WHAT THIS TASK INVOLVES:
Take the data from its first line. Print each line exactly until the line containing "P4 is about" has been printed too.

MATERIAL PROVIDED:
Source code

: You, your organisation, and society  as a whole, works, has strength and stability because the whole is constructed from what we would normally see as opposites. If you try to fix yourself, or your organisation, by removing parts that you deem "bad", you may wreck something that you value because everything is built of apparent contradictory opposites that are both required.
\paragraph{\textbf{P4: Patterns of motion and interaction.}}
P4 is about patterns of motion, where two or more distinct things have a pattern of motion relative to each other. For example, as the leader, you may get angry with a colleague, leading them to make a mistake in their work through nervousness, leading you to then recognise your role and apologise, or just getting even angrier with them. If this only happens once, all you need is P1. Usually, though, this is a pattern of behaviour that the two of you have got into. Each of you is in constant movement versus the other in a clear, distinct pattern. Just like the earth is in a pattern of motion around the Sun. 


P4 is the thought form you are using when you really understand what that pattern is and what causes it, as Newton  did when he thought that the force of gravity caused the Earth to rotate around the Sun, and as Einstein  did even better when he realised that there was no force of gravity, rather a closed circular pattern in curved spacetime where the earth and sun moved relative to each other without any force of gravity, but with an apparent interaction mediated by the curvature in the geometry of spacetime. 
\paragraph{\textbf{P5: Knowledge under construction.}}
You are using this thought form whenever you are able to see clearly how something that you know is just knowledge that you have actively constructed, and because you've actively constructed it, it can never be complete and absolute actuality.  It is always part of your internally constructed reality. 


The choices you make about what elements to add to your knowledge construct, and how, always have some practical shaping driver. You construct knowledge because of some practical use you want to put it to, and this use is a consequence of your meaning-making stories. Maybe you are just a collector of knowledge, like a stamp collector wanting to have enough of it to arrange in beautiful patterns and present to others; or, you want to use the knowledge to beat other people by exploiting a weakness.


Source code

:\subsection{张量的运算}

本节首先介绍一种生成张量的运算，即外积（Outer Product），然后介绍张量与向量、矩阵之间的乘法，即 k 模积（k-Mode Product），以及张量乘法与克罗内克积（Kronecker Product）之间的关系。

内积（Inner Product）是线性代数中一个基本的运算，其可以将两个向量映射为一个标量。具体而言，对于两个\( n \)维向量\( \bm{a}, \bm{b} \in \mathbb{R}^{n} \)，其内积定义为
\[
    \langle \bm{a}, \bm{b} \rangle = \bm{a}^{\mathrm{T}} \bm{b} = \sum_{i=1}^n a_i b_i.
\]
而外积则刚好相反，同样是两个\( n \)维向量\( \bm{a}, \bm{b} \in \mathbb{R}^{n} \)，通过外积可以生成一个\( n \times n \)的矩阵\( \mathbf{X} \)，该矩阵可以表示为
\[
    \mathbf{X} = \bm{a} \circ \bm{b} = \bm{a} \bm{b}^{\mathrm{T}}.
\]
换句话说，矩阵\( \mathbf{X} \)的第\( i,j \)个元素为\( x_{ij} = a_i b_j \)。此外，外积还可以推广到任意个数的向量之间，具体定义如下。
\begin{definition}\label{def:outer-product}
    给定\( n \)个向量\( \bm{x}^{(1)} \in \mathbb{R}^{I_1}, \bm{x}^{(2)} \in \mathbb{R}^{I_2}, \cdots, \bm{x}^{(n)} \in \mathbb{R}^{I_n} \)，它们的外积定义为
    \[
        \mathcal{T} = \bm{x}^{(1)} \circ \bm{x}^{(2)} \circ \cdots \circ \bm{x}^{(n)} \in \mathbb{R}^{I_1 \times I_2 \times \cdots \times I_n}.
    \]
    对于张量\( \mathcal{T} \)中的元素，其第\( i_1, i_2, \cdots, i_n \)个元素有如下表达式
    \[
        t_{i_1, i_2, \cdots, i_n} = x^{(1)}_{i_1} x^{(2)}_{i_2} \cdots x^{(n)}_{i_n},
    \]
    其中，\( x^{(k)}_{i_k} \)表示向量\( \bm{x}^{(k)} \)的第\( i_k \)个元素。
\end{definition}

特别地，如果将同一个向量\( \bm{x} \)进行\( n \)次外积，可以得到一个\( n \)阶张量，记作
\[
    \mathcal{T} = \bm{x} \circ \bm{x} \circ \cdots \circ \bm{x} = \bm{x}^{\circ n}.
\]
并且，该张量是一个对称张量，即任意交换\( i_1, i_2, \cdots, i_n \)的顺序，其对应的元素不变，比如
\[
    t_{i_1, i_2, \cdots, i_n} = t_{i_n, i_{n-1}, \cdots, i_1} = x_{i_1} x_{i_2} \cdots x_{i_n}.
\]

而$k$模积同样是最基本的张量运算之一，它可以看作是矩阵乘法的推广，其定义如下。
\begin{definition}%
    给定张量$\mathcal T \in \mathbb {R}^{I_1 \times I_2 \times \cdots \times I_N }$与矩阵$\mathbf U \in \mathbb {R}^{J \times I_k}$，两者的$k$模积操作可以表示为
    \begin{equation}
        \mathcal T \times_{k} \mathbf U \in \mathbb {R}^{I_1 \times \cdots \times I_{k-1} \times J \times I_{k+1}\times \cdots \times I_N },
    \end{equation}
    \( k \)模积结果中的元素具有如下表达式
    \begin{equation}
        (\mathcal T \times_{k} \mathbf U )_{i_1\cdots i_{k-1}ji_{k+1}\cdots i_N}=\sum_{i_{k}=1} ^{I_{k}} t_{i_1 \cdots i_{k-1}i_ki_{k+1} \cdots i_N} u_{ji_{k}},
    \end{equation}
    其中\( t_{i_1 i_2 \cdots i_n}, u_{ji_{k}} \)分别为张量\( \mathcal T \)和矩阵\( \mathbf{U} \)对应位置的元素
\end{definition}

RESPONSE:
Source code

: You, your organisation, and society  as a whole, works, has strength and stability because the whole is constructed from what we would normally see as opposites. If you try to fix yourself, or your organisation, by removing parts that you deem "bad", you may wreck something that you value because everything is built of apparent contradictory opposites that are both required.
\paragraph{\textbf{P4: Patterns of motion and interaction.}}
P4 is about patterns of motion, where two or more distinct things have a pattern of motion relative to each other. For example, as the leader, you may get angry with a colleague, leading them to make a mistake in their work through nervousness, leading you to then recognise your role and apologise, or just getting even angrier with them. If this only happens once, all you need is P1. Usually, though, this is a pattern of behaviour that the two of you have got into. Each of you is in constant movement versus the other in a clear, distinct pattern. Just like the earth is in a pattern of motion around the Sun. 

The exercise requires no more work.